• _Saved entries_
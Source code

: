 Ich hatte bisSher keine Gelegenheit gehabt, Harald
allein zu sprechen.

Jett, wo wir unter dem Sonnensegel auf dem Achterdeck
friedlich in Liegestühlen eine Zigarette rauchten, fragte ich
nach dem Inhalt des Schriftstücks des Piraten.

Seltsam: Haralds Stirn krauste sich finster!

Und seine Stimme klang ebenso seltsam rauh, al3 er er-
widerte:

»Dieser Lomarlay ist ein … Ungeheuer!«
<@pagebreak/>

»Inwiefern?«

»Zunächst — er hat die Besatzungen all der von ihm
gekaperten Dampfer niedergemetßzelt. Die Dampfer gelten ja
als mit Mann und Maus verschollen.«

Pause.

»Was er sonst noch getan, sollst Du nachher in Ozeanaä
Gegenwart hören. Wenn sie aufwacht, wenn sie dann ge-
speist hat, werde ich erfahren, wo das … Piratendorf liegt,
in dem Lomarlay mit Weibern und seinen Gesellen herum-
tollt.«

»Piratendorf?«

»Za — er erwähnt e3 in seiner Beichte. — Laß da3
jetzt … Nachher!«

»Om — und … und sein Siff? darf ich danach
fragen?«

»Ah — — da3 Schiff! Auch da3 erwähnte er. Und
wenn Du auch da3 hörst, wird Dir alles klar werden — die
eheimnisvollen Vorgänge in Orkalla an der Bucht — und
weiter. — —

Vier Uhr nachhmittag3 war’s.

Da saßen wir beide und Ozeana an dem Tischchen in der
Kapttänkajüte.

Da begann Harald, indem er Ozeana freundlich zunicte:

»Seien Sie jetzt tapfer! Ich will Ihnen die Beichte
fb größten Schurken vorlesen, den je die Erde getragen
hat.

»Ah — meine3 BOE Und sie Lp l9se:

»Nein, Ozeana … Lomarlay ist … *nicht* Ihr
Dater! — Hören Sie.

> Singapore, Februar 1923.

• _Task goal_
Word for word, set down the lines from the beginning of the records through the line that holds "Da begann Harald, indem". Leave out the rest.

• _Answer_
Source code

: Ich hatte bisSher keine Gelegenheit gehabt, Harald
allein zu sprechen.

Jett, wo wir unter dem Sonnensegel auf dem Achterdeck
friedlich in Liegestühlen eine Zigarette rauchten, fragte ich
nach dem Inhalt des Schriftstücks des Piraten.

Seltsam: Haralds Stirn krauste sich finster!

Und seine Stimme klang ebenso seltsam rauh, al3 er er-
widerte:

»Dieser Lomarlay ist ein … Ungeheuer!«
<@pagebreak/>

»Inwiefern?«

»Zunächst — er hat die Besatzungen all der von ihm
gekaperten Dampfer niedergemetßzelt. Die Dampfer gelten ja
als mit Mann und Maus verschollen.«

Pause.

»Was er sonst noch getan, sollst Du nachher in Ozeanaä
Gegenwart hören. Wenn sie aufwacht, wenn sie dann ge-
speist hat, werde ich erfahren, wo das … Piratendorf liegt,
in dem Lomarlay mit Weibern und seinen Gesellen herum-
tollt.«

»Piratendorf?«

»Za — er erwähnt e3 in seiner Beichte. — Laß da3
jetzt … Nachher!«

»Om — und … und sein Siff? darf ich danach
fragen?«

»Ah — — da3 Schiff! Auch da3 erwähnte er. Und
wenn Du auch da3 hörst, wird Dir alles klar werden — die
eheimnisvollen Vorgänge in Orkalla an der Bucht — und
weiter. — —

Vier Uhr nachhmittag3 war’s.

Da saßen wir beide und Ozeana an dem Tischchen in der
Kapttänkajüte.

Da begann Harald, indem er Ozeana freundlich zunicte:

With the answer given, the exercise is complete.